Segment Start: PROVIDED MATERIAL

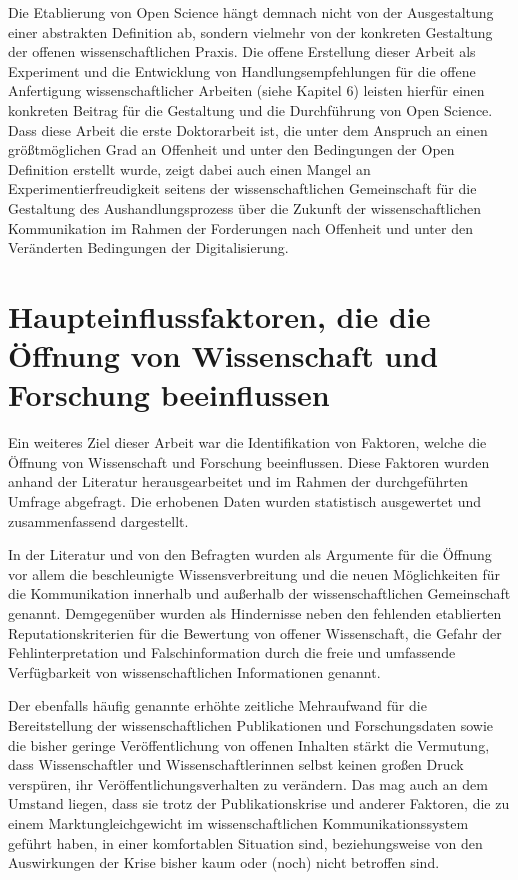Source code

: Die Etablierung von Open Science hängt demnach nicht von der Ausgestaltung einer abstrakten Definition ab, sondern vielmehr von der konkreten Gestaltung der offenen wissenschaftlichen Praxis. Die offene Erstellung dieser Arbeit als Experiment und die Entwicklung von Handlungsempfehlungen für die offene Anfertigung wissenschaftlicher Arbeiten (siehe Kapitel 6) leisten hierfür einen konkreten Beitrag für die Gestaltung und die Durchführung von Open Science. Dass diese Arbeit die erste Doktorarbeit ist, die unter dem Anspruch an einen größtmöglichen Grad an Offenheit und unter den Bedingungen der Open Definition erstellt wurde, zeigt dabei auch einen Mangel an Experimentierfreudigkeit seitens der wissenschaftlichen Gemeinschaft für die Gestaltung des Aushandlungsprozess über die Zukunft der wissenschaftlichen Kommunikation im Rahmen der Forderungen nach Offenheit und unter den Veränderten Bedingungen der Digitalisierung.

\section{Haupteinflussfaktoren, die die Öffnung von Wissenschaft und Forschung beeinflussen}

Ein weiteres Ziel dieser Arbeit war die Identifikation von Faktoren, welche die Öffnung von Wissenschaft und Forschung beeinflussen. Diese Faktoren wurden anhand der Literatur herausgearbeitet und im Rahmen der durchgeführten Umfrage abgefragt. Die erhobenen Daten wurden statistisch ausgewertet und zusammenfassend dargestellt.

In der Literatur und von den Befragten wurden als Argumente für die Öffnung vor allem die beschleunigte Wissensverbreitung und die neuen Möglichkeiten für die Kommunikation innerhalb und außerhalb der wissenschaftlichen Gemeinschaft genannt. Demgegenüber wurden als Hindernisse neben den fehlenden etablierten Reputationskriterien für die Bewertung von offener Wissenschaft, die Gefahr der Fehlinterpretation und Falschinformation durch die freie und umfassende Verfügbarkeit von wissenschaftlichen Informationen genannt.

Der ebenfalls häufig genannte erhöhte zeitliche Mehraufwand für die Bereitstellung der wissenschaftlichen Publikationen und Forschungsdaten sowie die bisher geringe Veröffentlichung von offenen Inhalten stärkt die Vermutung, dass Wissenschaftler und Wissenschaftlerinnen selbst keinen großen Druck verspüren, ihr Veröffentlichungsverhalten zu verändern. Das mag auch an dem Umstand liegen, dass sie trotz der Publikationskrise und anderer Faktoren, die zu einem Marktungleichgewicht im wissenschaftlichen Kommunikationssystem geführt haben, in einer komfortablen Situation sind, beziehungsweise von den Auswirkungen der Krise bisher kaum oder (noch) nicht betroffen sind.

Segment End: PROVIDED MATERIAL

§ EXERCISE
Every entry should be repeated verbatim, with the pictures left out.

§ OUTPUT FOR THIS EXERCISE
Source code

: Die Etablierung von Open Science hängt demnach nicht von der Ausgestaltung einer abstrakten Definition ab, sondern vielmehr von der konkreten Gestaltung der offenen wissenschaftlichen Praxis. Die offene Erstellung dieser Arbeit als Experiment und die Entwicklung von Handlungsempfehlungen für die offene Anfertigung wissenschaftlicher Arbeiten (siehe Kapitel 6) leisten hierfür einen konkreten Beitrag für die Gestaltung und die Durchführung von Open Science. Dass diese Arbeit die erste Doktorarbeit ist, die unter dem Anspruch an einen größtmöglichen Grad an Offenheit und unter den Bedingungen der Open Definition erstellt wurde, zeigt dabei auch einen Mangel an Experimentierfreudigkeit seitens der wissenschaftlichen Gemeinschaft für die Gestaltung des Aushandlungsprozess über die Zukunft der wissenschaftlichen Kommunikation im Rahmen der Forderungen nach Offenheit und unter den Veränderten Bedingungen der Digitalisierung.

\section{Haupteinflussfaktoren, die die Öffnung von Wissenschaft und Forschung beeinflussen}

Ein weiteres Ziel dieser Arbeit war die Identifikation von Faktoren, welche die Öffnung von Wissenschaft und Forschung beeinflussen. Diese Faktoren wurden anhand der Literatur herausgearbeitet und im Rahmen der durchgeführten Umfrage abgefragt. Die erhobenen Daten wurden statistisch ausgewertet und zusammenfassend dargestellt.

In der Literatur und von den Befragten wurden als Argumente für die Öffnung vor allem die beschleunigte Wissensverbreitung und die neuen Möglichkeiten für die Kommunikation innerhalb und außerhalb der wissenschaftlichen Gemeinschaft genannt. Demgegenüber wurden als Hindernisse neben den fehlenden etablierten Reputationskriterien für die Bewertung von offener Wissenschaft, die Gefahr der Fehlinterpretation und Falschinformation durch die freie und umfassende Verfügbarkeit von wissenschaftlichen Informationen genannt.

Der ebenfalls häufig genannte erhöhte zeitliche Mehraufwand für die Bereitstellung der wissenschaftlichen Publikationen und Forschungsdaten sowie die bisher geringe Veröffentlichung von offenen Inhalten stärkt die Vermutung, dass Wissenschaftler und Wissenschaftlerinnen selbst keinen großen Druck verspüren, ihr Veröffentlichungsverhalten zu verändern. Das mag auch an dem Umstand liegen, dass sie trotz der Publikationskrise und anderer Faktoren, die zu einem Marktungleichgewicht im wissenschaftlichen Kommunikationssystem geführt haben, in einer komfortablen Situation sind, beziehungsweise von den Auswirkungen der Krise bisher kaum oder (noch) nicht betroffen sind.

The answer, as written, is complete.